◆ Task objective:
Below are the entries to retype; reproduce each one exactly.

◆ Saved data entries:
□ □ □ □ □ □ □
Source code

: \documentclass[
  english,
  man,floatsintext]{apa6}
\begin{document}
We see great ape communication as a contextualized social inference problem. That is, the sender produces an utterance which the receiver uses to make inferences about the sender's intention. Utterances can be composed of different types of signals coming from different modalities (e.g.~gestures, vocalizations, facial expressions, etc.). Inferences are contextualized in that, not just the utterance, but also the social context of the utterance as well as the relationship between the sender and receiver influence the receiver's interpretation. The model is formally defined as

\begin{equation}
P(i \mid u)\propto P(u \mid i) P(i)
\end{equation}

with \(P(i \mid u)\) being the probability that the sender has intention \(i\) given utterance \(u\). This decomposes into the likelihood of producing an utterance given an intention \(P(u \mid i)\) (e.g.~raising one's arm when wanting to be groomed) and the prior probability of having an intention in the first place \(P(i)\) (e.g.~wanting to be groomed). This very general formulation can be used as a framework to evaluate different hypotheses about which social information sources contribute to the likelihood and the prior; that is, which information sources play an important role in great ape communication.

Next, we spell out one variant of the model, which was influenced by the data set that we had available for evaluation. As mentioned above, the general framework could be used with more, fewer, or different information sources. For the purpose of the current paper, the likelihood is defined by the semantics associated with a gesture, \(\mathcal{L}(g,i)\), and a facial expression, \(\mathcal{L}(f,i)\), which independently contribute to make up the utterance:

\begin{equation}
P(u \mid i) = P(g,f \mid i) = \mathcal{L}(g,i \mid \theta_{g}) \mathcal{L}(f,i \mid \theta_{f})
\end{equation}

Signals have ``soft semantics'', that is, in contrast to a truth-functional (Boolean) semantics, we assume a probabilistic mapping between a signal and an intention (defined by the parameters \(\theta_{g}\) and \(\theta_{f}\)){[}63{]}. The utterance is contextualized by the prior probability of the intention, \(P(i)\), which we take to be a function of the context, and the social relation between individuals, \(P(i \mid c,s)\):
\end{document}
□ □ □ □ □ □ □
◆ Response to the exercise:
Source code

: \documentclass[
  english,
  man,floatsintext]{apa6}
\begin{document}
We see great ape communication as a contextualized social inference problem. That is, the sender produces an utterance which the receiver uses to make inferences about the sender's intention. Utterances can be composed of different types of signals coming from different modalities (e.g.~gestures, vocalizations, facial expressions, etc.). Inferences are contextualized in that, not just the utterance, but also the social context of the utterance as well as the relationship between the sender and receiver influence the receiver's interpretation. The model is formally defined as

\begin{equation}
P(i \mid u)\propto P(u \mid i) P(i)
\end{equation}

with \(P(i \mid u)\) being the probability that the sender has intention \(i\) given utterance \(u\). This decomposes into the likelihood of producing an utterance given an intention \(P(u \mid i)\) (e.g.~raising one's arm when wanting to be groomed) and the prior probability of having an intention in the first place \(P(i)\) (e.g.~wanting to be groomed). This very general formulation can be used as a framework to evaluate different hypotheses about which social information sources contribute to the likelihood and the prior; that is, which information sources play an important role in great ape communication.

Next, we spell out one variant of the model, which was influenced by the data set that we had available for evaluation. As mentioned above, the general framework could be used with more, fewer, or different information sources. For the purpose of the current paper, the likelihood is defined by the semantics associated with a gesture, \(\mathcal{L}(g,i)\), and a facial expression, \(\mathcal{L}(f,i)\), which independently contribute to make up the utterance:

\begin{equation}
P(u \mid i) = P(g,f \mid i) = \mathcal{L}(g,i \mid \theta_{g}) \mathcal{L}(f,i \mid \theta_{f})
\end{equation}

Signals have ``soft semantics'', that is, in contrast to a truth-functional (Boolean) semantics, we assume a probabilistic mapping between a signal and an intention (defined by the parameters \(\theta_{g}\) and \(\theta_{f}\)){[}63{]}. The utterance is contextualized by the prior probability of the intention, \(P(i)\), which we take to be a function of the context, and the social relation between individuals, \(P(i \mid c,s)\):
\end{document}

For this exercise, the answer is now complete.